[Opening RECORDS FOR THIS EXERCISE section]
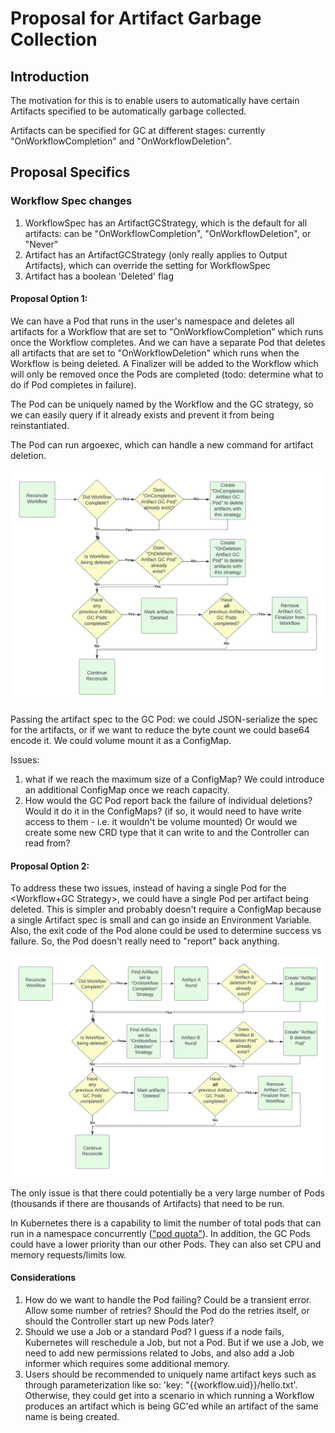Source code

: # Proposal for Artifact Garbage Collection

## Introduction
The motivation for this is to enable users to automatically have certain Artifacts specified to be automatically garbage collected. 

Artifacts can be specified for GC at different stages: currently "OnWorkflowCompletion" and "OnWorkflowDeletion".

## Proposal Specifics

### Workflow Spec changes
1. WorkflowSpec has an ArtifactGCStrategy, which is the default for all artifacts: can be "OnWorkflowCompletion", "OnWorkflowDeletion", or "Never"
2. Artifact has an ArtifactGCStrategy (only really applies to Output Artifacts), which can override the setting for WorkflowSpec
3. Artifact has a boolean 'Deleted' flag

#### Proposal Option 1:
We can have a Pod that runs in the user's namespace and deletes all artifacts for a Workflow that are set to "OnWorkflowCompletion" which runs once the Workflow completes. And we can have a separate Pod that deletes all artifacts that are set to "OnWorkflowDeletion" which runs when the Workflow is being deleted. A Finalizer will be added to the Workflow which will only be removed once the Pods are completed (todo: determine what to do if Pod completes in failure). 

The Pod can be uniquely named by the Workflow and the GC strategy, so we can easily query if it already exists and prevent it from being reinstantiated.

The Pod can run argoexec, which can handle a new command for artifact deletion.

![Artifact GC Flow Chart](../assets/artifact-gc-proposal-flow-chart.png)

Passing the artifact spec to the GC Pod: we could JSON-serialize the spec for the artifacts, or if we want to reduce the byte count we could base64 encode it. We could volume mount it as a ConfigMap. 

Issues: 
1. what if we reach the maximum size of a ConfigMap? We could introduce an additional ConfigMap once we reach capacity. 
2. How would the GC Pod report back the failure of individual deletions? Would it do it in the ConfigMaps? (if so, it would need to have write access to them - i.e. it wouldn't be volume mounted) Or would we create some new CRD type that it can write to and the Controller can read from?

#### Proposal Option 2:
To address these two issues, instead of having a single Pod for the <Workflow+GC Strategy>, we could have a single Pod per artifact being deleted. This is simpler and probably doesn't require a ConfigMap because a single Artifact spec is small and can go inside an Environment Variable. Also, the exit code of the Pod alone could be used to determine success vs failure. So, the Pod doesn't really need to "report" back anything.

![Artifact GC Flow Chart](../assets/art-gc-flow-chart-option-2.png)

The only issue is that there could potentially be a very large number of Pods (thousands if there are thousands of Artifacts) that need to be run.

In Kubernetes there is a capability to limit the number of total pods that can run in a namespace concurrently (["pod quota"](https://kubernetes.io/docs/tasks/administer-cluster/manage-resources/quota-pod-namespace/)). In addition, the GC Pods could have a lower priority than our other Pods. They can also set CPU and memory requests/limits low.


#### Considerations
1. How do we want to handle the Pod failing? Could be a transient error. Allow some number of retries? Should the Pod do the retries itself, or should the Controller start up new Pods later?
2. Should we use a Job or a standard Pod? I guess if a node fails, Kubernetes will reschedule a Job, but not a Pod. But if we use a Job, we need to add new permissions related to Jobs, and also add a Job informer which requires some additional memory.
3. Users should be recommended to uniquely name artifact keys such as through parameterization like so: 'key: "{{workflow.uid}}/hello.txt'. Otherwise, they could get into a scenario in which running a Workflow produces an artifact which is being GC'ed while an artifact of the same name is being created.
[Closing RECORDS FOR THIS EXERCISE section]
— HOW TO COMPLETE THIS TASK —
Copy out all lines from the records where the word "being" appears.

— RESULT FOR THIS EXERCISE —
We can have a Pod that runs in the user's namespace and deletes all artifacts for a Workflow that are set to "OnWorkflowCompletion" which runs once the Workflow completes. And we can have a separate Pod that deletes all artifacts that are set to "OnWorkflowDeletion" which runs when the Workflow is being deleted. A Finalizer will be added to the Workflow which will only be removed once the Pods are completed (todo: determine what to do if Pod completes in failure). 
The Pod can be uniquely named by the Workflow and the GC strategy, so we can easily query if it already exists and prevent it from being reinstantiated.
To address these two issues, instead of having a single Pod for the <Workflow+GC Strategy>, we could have a single Pod per artifact being deleted. This is simpler and probably doesn't require a ConfigMap because a single Artifact spec is small and can go inside an Environment Variable. Also, the exit code of the Pod alone could be used to determine success vs failure. So, the Pod doesn't really need to "report" back anything.
3. Users should be recommended to uniquely name artifact keys such as through parameterization like so: 'key: "{{workflow.uid}}/hello.txt'. Otherwise, they could get into a scenario in which running a Workflow produces an artifact which is being GC'ed while an artifact of the same name is being created.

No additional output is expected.